(EXERCISE BRIEF) Lines below starting with the line with "Note that the" and going on through the line with "When $ c_v^2" must be output exactly; the rest of the records must be left out.

· · · · · · ·

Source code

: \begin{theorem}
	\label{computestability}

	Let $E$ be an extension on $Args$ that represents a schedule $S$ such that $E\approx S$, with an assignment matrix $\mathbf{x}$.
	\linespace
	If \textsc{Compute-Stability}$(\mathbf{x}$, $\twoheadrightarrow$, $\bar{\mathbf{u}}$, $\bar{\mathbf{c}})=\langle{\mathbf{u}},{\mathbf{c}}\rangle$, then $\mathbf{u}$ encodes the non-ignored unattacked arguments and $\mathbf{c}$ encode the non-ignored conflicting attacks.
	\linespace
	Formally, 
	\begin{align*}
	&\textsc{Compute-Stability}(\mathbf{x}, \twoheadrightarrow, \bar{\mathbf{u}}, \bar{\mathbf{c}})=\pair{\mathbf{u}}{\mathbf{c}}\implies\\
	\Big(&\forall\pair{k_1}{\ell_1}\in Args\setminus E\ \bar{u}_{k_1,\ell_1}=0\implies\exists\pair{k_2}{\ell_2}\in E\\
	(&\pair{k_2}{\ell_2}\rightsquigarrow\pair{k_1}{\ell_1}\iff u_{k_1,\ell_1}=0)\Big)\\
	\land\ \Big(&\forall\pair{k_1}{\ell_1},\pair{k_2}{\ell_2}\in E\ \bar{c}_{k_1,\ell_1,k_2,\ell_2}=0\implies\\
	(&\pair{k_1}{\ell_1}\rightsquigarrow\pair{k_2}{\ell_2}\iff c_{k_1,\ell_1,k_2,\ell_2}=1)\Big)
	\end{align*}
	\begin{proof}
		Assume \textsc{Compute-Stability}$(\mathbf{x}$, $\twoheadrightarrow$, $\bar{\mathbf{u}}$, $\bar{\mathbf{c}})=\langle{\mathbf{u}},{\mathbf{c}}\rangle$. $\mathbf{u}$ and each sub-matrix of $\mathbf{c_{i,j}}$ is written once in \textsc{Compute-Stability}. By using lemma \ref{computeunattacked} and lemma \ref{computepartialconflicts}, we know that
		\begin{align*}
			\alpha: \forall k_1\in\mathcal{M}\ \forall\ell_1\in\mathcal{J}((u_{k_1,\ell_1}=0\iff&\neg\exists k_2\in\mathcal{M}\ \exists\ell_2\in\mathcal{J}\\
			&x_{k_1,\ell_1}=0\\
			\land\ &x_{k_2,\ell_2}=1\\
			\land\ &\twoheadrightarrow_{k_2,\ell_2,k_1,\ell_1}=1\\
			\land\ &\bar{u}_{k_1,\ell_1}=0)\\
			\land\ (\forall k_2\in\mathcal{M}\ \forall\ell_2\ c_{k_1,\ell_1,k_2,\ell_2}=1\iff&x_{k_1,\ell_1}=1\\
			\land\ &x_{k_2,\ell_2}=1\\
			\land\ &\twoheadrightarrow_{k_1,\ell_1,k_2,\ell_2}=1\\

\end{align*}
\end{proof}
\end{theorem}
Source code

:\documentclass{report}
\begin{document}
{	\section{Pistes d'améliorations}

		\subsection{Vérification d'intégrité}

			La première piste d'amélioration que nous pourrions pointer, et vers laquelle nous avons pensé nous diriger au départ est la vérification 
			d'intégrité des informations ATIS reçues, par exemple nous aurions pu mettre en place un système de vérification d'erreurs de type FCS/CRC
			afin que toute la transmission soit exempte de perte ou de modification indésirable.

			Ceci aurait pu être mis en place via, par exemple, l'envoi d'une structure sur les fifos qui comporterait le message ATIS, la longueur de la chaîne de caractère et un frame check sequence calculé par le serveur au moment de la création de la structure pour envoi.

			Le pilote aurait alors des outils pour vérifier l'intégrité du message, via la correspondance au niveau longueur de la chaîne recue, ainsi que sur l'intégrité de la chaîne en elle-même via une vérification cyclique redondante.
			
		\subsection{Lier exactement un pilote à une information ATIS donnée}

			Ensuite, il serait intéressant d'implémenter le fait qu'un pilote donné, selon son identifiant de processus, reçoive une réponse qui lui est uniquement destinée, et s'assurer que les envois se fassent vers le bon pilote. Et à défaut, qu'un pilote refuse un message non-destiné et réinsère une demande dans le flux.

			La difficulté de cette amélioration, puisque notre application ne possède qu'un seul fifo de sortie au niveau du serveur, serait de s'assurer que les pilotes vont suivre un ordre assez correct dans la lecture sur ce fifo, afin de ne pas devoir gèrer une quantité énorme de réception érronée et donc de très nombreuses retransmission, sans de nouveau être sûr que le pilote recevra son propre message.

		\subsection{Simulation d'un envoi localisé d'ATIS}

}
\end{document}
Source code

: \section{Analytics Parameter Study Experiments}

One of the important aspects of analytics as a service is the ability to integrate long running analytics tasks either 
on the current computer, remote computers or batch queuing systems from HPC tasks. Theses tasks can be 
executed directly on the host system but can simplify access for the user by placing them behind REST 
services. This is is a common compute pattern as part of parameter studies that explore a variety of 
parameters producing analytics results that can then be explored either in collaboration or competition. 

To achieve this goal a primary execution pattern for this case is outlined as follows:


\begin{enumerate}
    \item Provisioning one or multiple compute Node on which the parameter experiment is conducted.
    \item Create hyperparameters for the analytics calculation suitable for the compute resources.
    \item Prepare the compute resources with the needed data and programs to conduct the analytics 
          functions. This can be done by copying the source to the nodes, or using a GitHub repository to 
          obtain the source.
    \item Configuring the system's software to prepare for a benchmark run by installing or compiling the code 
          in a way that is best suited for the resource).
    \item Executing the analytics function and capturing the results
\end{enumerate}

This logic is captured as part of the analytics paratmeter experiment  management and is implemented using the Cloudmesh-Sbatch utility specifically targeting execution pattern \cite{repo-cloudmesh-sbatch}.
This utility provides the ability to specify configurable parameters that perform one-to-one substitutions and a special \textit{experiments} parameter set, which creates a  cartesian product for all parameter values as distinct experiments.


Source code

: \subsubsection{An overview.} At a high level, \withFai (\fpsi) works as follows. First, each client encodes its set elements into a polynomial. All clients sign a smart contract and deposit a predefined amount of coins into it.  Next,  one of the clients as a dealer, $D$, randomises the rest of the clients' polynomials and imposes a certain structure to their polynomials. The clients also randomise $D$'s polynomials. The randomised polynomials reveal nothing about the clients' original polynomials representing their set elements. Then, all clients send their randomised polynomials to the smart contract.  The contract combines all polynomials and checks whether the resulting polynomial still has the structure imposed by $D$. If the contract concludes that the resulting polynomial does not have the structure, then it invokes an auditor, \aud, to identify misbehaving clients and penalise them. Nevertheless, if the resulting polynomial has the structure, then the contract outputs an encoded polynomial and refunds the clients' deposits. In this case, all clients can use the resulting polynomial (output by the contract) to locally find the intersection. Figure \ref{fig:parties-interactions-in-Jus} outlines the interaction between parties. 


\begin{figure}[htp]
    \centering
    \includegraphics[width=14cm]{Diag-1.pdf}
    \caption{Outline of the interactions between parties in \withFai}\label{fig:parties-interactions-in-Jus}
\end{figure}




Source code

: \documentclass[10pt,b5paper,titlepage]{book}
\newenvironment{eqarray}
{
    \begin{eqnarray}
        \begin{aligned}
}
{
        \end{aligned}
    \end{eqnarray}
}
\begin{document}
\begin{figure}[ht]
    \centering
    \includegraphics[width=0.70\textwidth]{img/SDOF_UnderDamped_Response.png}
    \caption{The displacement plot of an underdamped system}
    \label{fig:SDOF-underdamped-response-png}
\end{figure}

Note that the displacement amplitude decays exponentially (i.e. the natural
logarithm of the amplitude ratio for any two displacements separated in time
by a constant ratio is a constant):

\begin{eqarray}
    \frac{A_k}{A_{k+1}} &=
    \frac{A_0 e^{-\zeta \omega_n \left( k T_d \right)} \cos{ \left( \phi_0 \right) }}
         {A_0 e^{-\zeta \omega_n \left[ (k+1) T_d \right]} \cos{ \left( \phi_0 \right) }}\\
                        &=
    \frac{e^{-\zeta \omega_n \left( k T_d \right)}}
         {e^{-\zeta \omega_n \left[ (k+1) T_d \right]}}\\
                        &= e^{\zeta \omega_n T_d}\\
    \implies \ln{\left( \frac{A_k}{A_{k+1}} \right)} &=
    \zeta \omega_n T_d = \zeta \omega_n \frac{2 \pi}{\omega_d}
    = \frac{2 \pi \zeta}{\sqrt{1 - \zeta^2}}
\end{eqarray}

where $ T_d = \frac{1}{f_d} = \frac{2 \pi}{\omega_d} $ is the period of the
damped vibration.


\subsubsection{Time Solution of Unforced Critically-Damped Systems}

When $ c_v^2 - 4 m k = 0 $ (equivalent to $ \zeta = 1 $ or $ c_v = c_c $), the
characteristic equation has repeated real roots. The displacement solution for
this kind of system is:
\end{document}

· · · · · · ·

(RESPONSE TO THIS EXERCISE)
Note that the displacement amplitude decays exponentially (i.e. the natural
logarithm of the amplitude ratio for any two displacements separated in time
by a constant ratio is a constant):

\begin{eqarray}
    \frac{A_k}{A_{k+1}} &=
    \frac{A_0 e^{-\zeta \omega_n \left( k T_d \right)} \cos{ \left( \phi_0 \right) }}
         {A_0 e^{-\zeta \omega_n \left[ (k+1) T_d \right]} \cos{ \left( \phi_0 \right) }}\\
                        &=
    \frac{e^{-\zeta \omega_n \left( k T_d \right)}}
         {e^{-\zeta \omega_n \left[ (k+1) T_d \right]}}\\
                        &= e^{\zeta \omega_n T_d}\\
    \implies \ln{\left( \frac{A_k}{A_{k+1}} \right)} &=
    \zeta \omega_n T_d = \zeta \omega_n \frac{2 \pi}{\omega_d}
    = \frac{2 \pi \zeta}{\sqrt{1 - \zeta^2}}
\end{eqarray}

where $ T_d = \frac{1}{f_d} = \frac{2 \pi}{\omega_d} $ is the period of the
damped vibration.


\subsubsection{Time Solution of Unforced Critically-Damped Systems}

When $ c_v^2 - 4 m k = 0 $ (equivalent to $ \zeta = 1 $ or $ c_v = c_c $), the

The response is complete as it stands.